Trequartista? Regista? Mezzala? Qual è in realtà il ruolo di Mateo Kovacic? La stellina croata, sbiadita, pensa e ripensa, in panchina. Mancini sa che Kovacic è un patrimonio assoluto, un talento in erba, ma non può aspettare. Il tempo all'Inter è prezioso e anche il punto fermo del rinnovamento, l'uomo intorno a cui costruire il progetto del futuro, può essere messo in discussione. Questo, per Kovacic, è il peggior momento all'Inter. Lo sguardo del croato è triste, vuoto. Mateo è un giocatore intelligente e come tale si interroga, vede la squadra faticare con lui in campo e sciogliersi senza la sua classe. Le gare di Napoli e di San Siro con il Palermo dimostrano che l'Inter per la prima volta può prescindere da Kovacic.

Per quanto? Domanda legittima, perché se Kovacic è oggi un lusso più di una risorsa, un undici di qualità non può fare a meno del piede educato e della mente d'autore del ragazzo di Linz. Se Kovacic vuol diventare un fuoriclasse, urge una scossa mentale. Un salto in avanti a livello di personalità. Solo allora Mancini si volterà e chiamerà il 10. In Kovacic, il Mancio rivede il suo calcio fatto di colpi, improvvisazioni, poco incline agli schemi, ma la fase in cui transita l'Inter non permette scarabocchi sullo spartito. Il 4-2-3-1, con Kovacic trequartista, si è arenato presto. Troppo offensivo, senza offendere.
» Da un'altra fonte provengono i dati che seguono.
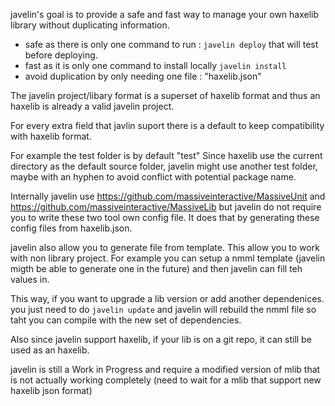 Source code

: javelin's goal is to provide a safe and fast way to manage your own haxelib library without duplicating information.

- safe as there is only one command to run : ```javelin deploy``` that will test before deploying.
- fast as it is only one command to install locally ```javelin install``` 
- avoid duplication by only needing one file : "haxelib.json"

The javelin project/libary format is a superset of haxelib format and thus an haxelib is already a valid javelin project.

For every extra field that javlin suport there is a default to keep compatibility with haxelib format.

For example the test folder is by default "test"
Since haxelib use the current directory as the default source folder, javelin might use another test folder, maybe with an hyphen to avoid conflict with potential package name.


Internally javelin use https://github.com/massiveinteractive/MassiveUnit and https://github.com/massiveinteractive/MassiveLib but javelin do not require you to write these two tool own config file. It does that by generating these config files from haxelib.json.

javelin also allow you to generate file from template. This allow you to work with non library project. 
For example you can setup a nmml template (javelin migth be able to generate one in the future) and then javelin can fill teh values in. 

This way, if you want to upgrade a lib version or add another dependenices. you just need to do ```javelin update``` and javelin will rebuild the nmml file so taht  you can compile with the new set of dependencies. 

Also since javelin support haxelib, if your lib is on a git repo, it can still be used as an haxelib.


javelin is still a Work in Progress and require a modified version of mlib that is not actually working completely (need to wait for a mlib that support new haxelib json format)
Cambio di rotta, verso un più armonico 4-3-1-2, con tre centrocampisti in grado di proteggere una difesa pericolante. 

Regista no. Davanti alla difesa Kovacic non può giocare, o meglio può farlo, ma è un rischio. Mancini predilige in quel ruolo Medel, un distruttore. Proprio l'energia del Pitbull consente al tecnico qualche licenza offensiva. Il moto perpetuo del cileno oscura rientri non sempre a tempo e lascia rifiatare giocatori come Guarin, cresciuti ma tatticamente non finiti. Kovacic è altro concetto di giocatore. In quella posizione può avviare con costrutto la manovra, alla Pirlo, ma a tradirlo è la tendenza a portar palla, quell'innamoramento per il tocco in più che paralizza talvolta il gioco.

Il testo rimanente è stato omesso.